Exercise directions
Where a line in the records below contains the string "clouds", tally it; give only the final number.

Dataset excerpts
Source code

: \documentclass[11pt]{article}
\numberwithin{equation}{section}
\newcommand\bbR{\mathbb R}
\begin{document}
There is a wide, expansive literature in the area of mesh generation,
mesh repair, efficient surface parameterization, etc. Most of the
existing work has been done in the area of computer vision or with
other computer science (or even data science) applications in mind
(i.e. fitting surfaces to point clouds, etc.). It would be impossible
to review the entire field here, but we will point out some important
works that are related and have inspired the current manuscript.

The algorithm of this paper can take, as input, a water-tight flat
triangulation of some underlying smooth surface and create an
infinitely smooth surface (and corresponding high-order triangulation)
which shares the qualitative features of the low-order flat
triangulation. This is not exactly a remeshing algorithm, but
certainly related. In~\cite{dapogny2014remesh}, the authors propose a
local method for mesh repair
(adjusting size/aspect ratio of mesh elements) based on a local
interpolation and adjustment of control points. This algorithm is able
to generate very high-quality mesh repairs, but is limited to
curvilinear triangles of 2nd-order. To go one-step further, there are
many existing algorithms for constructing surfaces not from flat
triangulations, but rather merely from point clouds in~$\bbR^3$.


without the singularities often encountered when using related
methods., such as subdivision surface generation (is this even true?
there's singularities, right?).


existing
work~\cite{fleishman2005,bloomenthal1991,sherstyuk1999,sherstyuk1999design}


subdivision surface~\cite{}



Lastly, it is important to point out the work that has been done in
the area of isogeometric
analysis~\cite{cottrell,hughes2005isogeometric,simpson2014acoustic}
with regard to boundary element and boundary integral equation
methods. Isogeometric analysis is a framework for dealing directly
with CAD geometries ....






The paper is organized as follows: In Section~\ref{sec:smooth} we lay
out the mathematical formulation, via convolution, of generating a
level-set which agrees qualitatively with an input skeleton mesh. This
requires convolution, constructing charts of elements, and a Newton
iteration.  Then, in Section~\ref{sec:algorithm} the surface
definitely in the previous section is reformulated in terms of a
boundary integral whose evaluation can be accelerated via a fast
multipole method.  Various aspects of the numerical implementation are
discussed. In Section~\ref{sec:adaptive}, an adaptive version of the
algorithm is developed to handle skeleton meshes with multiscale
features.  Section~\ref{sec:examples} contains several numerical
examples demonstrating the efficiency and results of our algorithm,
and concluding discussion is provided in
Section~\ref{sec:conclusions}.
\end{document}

Written reply
2